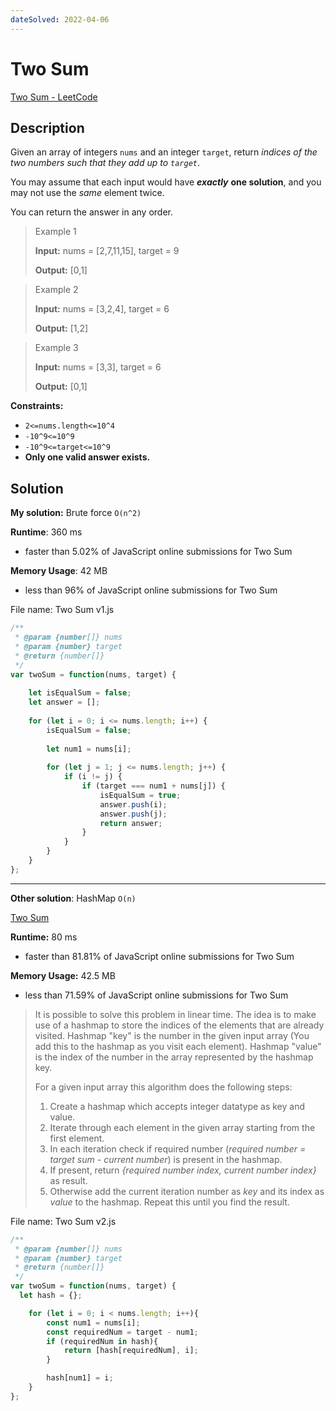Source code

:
 ```yaml
---
dateSolved: 2022-04-06
---
```


# Two Sum

[Two Sum - LeetCode](https://leetcode.com/problems/two-sum)

## Description

Given an array of integers `nums` and an integer `target`, return *indices of the two numbers such that they add up to `target`*.

You may assume that each input would have ***exactly*** **one solution**, and you may not use the *same* element twice.

You can return the answer in any order.

> Example 1
> 
> **Input:** nums = [2,7,11,15], target = 9
> 
> **Output:** [0,1]

> Example 2
> 
> **Input:** nums = [3,2,4], target = 6
> 
> **Output:** [1,2]

> Example 3
> 
> **Input:** nums = [3,3], target = 6
> 
> **Output:** [0,1]

**Constraints:**

- `2<=nums.length<=10^4`
- `-10^9<=10^9`
- `-10^9<=target<=10^9`
-   **Only one valid answer exists.**

## Solution

**My solution:** Brute force `O(n^2)`

**Runtime**: 360 ms

- faster than 5.02% of JavaScript online submissions for Two Sum

**Memory Usage**: 42 MB
- less than 96% of JavaScript online submissions for Two Sum

File name: Two Sum v1.js

```js
/**
 * @param {number[]} nums
 * @param {number} target
 * @return {number[]}
 */
var twoSum = function(nums, target) {
    
    let isEqualSum = false;
    let answer = [];
    
    for (let i = 0; i <= nums.length; i++) {
        isEqualSum = false;
        
        let num1 = nums[i];
        
        for (let j = 1; j <= nums.length; j++) {
            if (i != j) {
                if (target === num1 + nums[j]) {
                    isEqualSum = true;
                    answer.push(i);
                    answer.push(j);
                    return answer;
                }
            }
        }
    }
};
```

---

**Other solution**: HashMap `O(n)`

[Two Sum](https://www.code-recipe.com/post/two-sum)

**Runtime:** 80 ms

- faster than 81.81% of JavaScript online submissions for Two Sum

**Memory Usage:** 42.5 MB

- less than 71.59% of JavaScript online submissions for Two Sum

> It is possible to solve this problem in linear time. The idea is to make use of a hashmap to store the indices of the elements that are already visited. Hashmap "key" is the number in the given input array (You add this to the hashmap as you visit each element). Hashmap "value" is the index of the number in the array represented by the hashmap key.
>
> For a given input array this algorithm does the following steps:
>
> 1.  Create a hashmap which accepts integer datatype as key and value.
> 2.  Iterate through each element in the given array starting from the first element.
> 3.  In each iteration check if required number (_required number = target sum - current number_) is present in the hashmap.
> 4.  If present, return _{required number index, current number index}_ as result.
> 5.  Otherwise add the current iteration number as _key_ and its index as _value_ to the hashmap. Repeat this until you find the result.

File name: Two Sum v2.js

```js
/**
 * @param {number[]} nums
 * @param {number} target
 * @return {number[]}
 */
var twoSum = function(nums, target) {
  let hash = {};

	for (let i = 0; i < nums.length; i++){
        const num1 = nums[i];
		const requiredNum = target - num1;
		if (requiredNum in hash){
			return [hash[requiredNum], i];
		}

		hash[num1] = i;
	}	
};
```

▬▬▬▬▬▬

Task to complete
For this exercise, please output exactly the lines above starting at the line with "[3,3], target = 6" and ending at the line with "in the hashmap.", ends included.

Task result
> **Input:** nums = [3,3], target = 6
> 
> **Output:** [0,1]

**Constraints:**

- `2<=nums.length<=10^4`
- `-10^9<=10^9`
- `-10^9<=target<=10^9`
-   **Only one valid answer exists.**

## Solution

**My solution:** Brute force `O(n^2)`

**Runtime**: 360 ms

- faster than 5.02% of JavaScript online submissions for Two Sum

**Memory Usage**: 42 MB
- less than 96% of JavaScript online submissions for Two Sum

File name: Two Sum v1.js

```js
/**
 * @param {number[]} nums
 * @param {number} target
 * @return {number[]}
 */
var twoSum = function(nums, target) {
    
    let isEqualSum = false;
    let answer = [];
    
    for (let i = 0; i <= nums.length; i++) {
        isEqualSum = false;
        
        let num1 = nums[i];
        
        for (let j = 1; j <= nums.length; j++) {
            if (i != j) {
                if (target === num1 + nums[j]) {
                    isEqualSum = true;
                    answer.push(i);
                    answer.push(j);
                    return answer;
                }
            }
        }
    }
};
```

---

**Other solution**: HashMap `O(n)`

[Two Sum](https://www.code-recipe.com/post/two-sum)

**Runtime:** 80 ms

- faster than 81.81% of JavaScript online submissions for Two Sum

**Memory Usage:** 42.5 MB

- less than 71.59% of JavaScript online submissions for Two Sum

> It is possible to solve this problem in linear time. The idea is to make use of a hashmap to store the indices of the elements that are already visited. Hashmap "key" is the number in the given input array (You add this to the hashmap as you visit each element). Hashmap "value" is the index of the number in the array represented by the hashmap key.
>
> For a given input array this algorithm does the following steps:
>
> 1.  Create a hashmap which accepts integer datatype as key and value.
> 2.  Iterate through each element in the given array starting from the first element.
> 3.  In each iteration check if required number (_required number = target sum - current number_) is present in the hashmap.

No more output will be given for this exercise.